Let me explain what I mean: Alli’s paternal grandparents play Mexican train dominos ever Saturday night. This is their hobby. Sometimes Grandmother Jackie wins, sometimes Grampa Bill wins. The individual games are an evening’s diversion–they matter less than how Bill and Jackie refine their play, altering tactics based on past experience. And how those play styles change in reaction to each other is, in a way, the narrative of the marriage itself.

Though it perhaps doesn’t have the universality of a set of dominoes or deck of cards, I think The Fox in the Forest Duet could well have that same hobby quality for my wife and me. We won our first game of it last night, picking up thirteen points in the process–but we’ll keep playing, trying to best that score. Eventually, we’ll flip the board over and try one of the more challenging configurations. I don’t know if this is a game we’ll ever be done with.

Verdict: A Must for Gaming Couples

The game is inexpensive–currently floating around fifteen dollars.
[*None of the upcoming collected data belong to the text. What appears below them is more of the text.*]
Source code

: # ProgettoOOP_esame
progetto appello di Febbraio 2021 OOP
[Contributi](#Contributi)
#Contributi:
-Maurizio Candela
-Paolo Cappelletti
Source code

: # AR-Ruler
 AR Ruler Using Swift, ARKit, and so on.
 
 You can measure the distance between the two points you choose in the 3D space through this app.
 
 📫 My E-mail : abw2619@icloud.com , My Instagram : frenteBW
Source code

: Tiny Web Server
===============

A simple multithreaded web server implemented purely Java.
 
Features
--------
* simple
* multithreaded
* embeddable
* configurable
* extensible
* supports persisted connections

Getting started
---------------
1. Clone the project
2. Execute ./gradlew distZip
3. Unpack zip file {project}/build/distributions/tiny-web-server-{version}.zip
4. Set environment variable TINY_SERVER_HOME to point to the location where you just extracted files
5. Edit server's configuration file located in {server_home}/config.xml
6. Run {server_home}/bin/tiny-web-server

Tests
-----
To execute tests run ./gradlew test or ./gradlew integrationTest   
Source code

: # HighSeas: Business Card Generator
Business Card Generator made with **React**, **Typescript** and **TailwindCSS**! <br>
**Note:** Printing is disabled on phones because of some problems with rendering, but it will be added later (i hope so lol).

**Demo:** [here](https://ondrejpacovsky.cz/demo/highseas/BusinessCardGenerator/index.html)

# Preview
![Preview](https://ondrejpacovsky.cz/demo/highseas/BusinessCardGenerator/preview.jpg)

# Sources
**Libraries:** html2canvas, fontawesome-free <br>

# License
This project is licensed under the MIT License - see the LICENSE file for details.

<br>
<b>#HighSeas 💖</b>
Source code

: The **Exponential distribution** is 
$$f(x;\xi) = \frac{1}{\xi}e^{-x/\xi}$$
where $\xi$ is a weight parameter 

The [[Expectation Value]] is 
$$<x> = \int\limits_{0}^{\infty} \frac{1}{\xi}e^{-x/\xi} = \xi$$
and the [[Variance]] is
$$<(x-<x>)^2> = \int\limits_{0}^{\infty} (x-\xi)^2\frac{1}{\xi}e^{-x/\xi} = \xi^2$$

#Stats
However, it is so niche in its appeal that I do not think it will remain in print indefinitely. Grab this one up while you can. I especially recommend it for gamers married to or in committed relationships with other gamers as the central mechanic, and the embargo on discussion, force you to be open to the needs of your partner. This will both test and improve your understanding of each other.

Shucks–I wish I’d written this at Valentine’s Day.

The Fox in the Forest Duet can be found on Amazon, but if you are by any means able, please buy it from a local game store. This is especially true right now, as COVID-19 has a lot of small businesses on tenterhooks. We got our copy from Tea and Victory here in Houston, Texas.